[Task to complete]
Each line of the data must be set down again without a single difference.

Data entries
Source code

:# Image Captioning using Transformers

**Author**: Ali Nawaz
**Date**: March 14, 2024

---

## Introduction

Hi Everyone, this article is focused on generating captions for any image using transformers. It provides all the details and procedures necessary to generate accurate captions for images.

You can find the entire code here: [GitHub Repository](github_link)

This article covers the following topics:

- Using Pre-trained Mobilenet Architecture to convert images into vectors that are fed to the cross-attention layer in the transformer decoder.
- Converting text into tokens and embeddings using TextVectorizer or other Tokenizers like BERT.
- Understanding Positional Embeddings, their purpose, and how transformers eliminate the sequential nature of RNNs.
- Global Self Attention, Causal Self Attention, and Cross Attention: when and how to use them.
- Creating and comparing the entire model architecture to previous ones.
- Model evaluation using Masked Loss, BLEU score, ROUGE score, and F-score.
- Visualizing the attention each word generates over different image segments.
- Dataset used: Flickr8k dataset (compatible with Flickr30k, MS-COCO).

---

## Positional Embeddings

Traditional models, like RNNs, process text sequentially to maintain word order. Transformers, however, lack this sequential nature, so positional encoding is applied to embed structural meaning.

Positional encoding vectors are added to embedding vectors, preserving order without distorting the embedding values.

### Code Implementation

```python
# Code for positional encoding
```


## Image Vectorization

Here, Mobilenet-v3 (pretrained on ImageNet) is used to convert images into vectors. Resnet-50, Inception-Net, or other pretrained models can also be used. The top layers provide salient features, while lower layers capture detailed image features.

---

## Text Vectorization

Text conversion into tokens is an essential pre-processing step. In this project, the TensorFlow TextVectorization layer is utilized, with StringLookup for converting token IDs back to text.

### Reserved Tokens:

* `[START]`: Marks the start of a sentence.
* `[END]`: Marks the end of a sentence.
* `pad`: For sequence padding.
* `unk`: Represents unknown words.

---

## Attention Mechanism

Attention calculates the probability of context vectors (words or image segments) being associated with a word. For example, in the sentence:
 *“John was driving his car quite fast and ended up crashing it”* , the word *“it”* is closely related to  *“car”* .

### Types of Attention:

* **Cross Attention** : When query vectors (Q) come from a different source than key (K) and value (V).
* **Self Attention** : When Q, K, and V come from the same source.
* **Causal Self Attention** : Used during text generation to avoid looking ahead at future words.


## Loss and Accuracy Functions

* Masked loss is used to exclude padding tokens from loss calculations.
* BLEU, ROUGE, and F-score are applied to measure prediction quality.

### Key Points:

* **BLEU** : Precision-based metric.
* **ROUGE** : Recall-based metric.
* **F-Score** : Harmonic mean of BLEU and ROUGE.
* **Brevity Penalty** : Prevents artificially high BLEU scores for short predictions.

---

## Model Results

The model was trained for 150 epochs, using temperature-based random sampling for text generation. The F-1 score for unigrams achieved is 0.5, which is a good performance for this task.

[Expected answer]
Source code

:# Image Captioning using Transformers

**Author**: Ali Nawaz
**Date**: March 14, 2024

---

## Introduction

Hi Everyone, this article is focused on generating captions for any image using transformers. It provides all the details and procedures necessary to generate accurate captions for images.

You can find the entire code here: [GitHub Repository](github_link)

This article covers the following topics:

- Using Pre-trained Mobilenet Architecture to convert images into vectors that are fed to the cross-attention layer in the transformer decoder.
- Converting text into tokens and embeddings using TextVectorizer or other Tokenizers like BERT.
- Understanding Positional Embeddings, their purpose, and how transformers eliminate the sequential nature of RNNs.
- Global Self Attention, Causal Self Attention, and Cross Attention: when and how to use them.
- Creating and comparing the entire model architecture to previous ones.
- Model evaluation using Masked Loss, BLEU score, ROUGE score, and F-score.
- Visualizing the attention each word generates over different image segments.
- Dataset used: Flickr8k dataset (compatible with Flickr30k, MS-COCO).

---

## Positional Embeddings

Traditional models, like RNNs, process text sequentially to maintain word order. Transformers, however, lack this sequential nature, so positional encoding is applied to embed structural meaning.

Positional encoding vectors are added to embedding vectors, preserving order without distorting the embedding values.

### Code Implementation

```python
# Code for positional encoding
```


## Image Vectorization

Here, Mobilenet-v3 (pretrained on ImageNet) is used to convert images into vectors. Resnet-50, Inception-Net, or other pretrained models can also be used. The top layers provide salient features, while lower layers capture detailed image features.

---

## Text Vectorization

Text conversion into tokens is an essential pre-processing step. In this project, the TensorFlow TextVectorization layer is utilized, with StringLookup for converting token IDs back to text.

### Reserved Tokens:

* `[START]`: Marks the start of a sentence.
* `[END]`: Marks the end of a sentence.
* `pad`: For sequence padding.
* `unk`: Represents unknown words.

---

## Attention Mechanism

Attention calculates the probability of context vectors (words or image segments) being associated with a word. For example, in the sentence:
 *“John was driving his car quite fast and ended up crashing it”* , the word *“it”* is closely related to  *“car”* .

### Types of Attention:

* **Cross Attention** : When query vectors (Q) come from a different source than key (K) and value (V).
* **Self Attention** : When Q, K, and V come from the same source.
* **Causal Self Attention** : Used during text generation to avoid looking ahead at future words.


## Loss and Accuracy Functions

* Masked loss is used to exclude padding tokens from loss calculations.
* BLEU, ROUGE, and F-score are applied to measure prediction quality.

### Key Points:

* **BLEU** : Precision-based metric.
* **ROUGE** : Recall-based metric.
* **F-Score** : Harmonic mean of BLEU and ROUGE.
* **Brevity Penalty** : Prevents artificially high BLEU scores for short predictions.

---

## Model Results

The model was trained for 150 epochs, using temperature-based random sampling for text generation. The F-1 score for unigrams achieved is 0.5, which is a good performance for this task.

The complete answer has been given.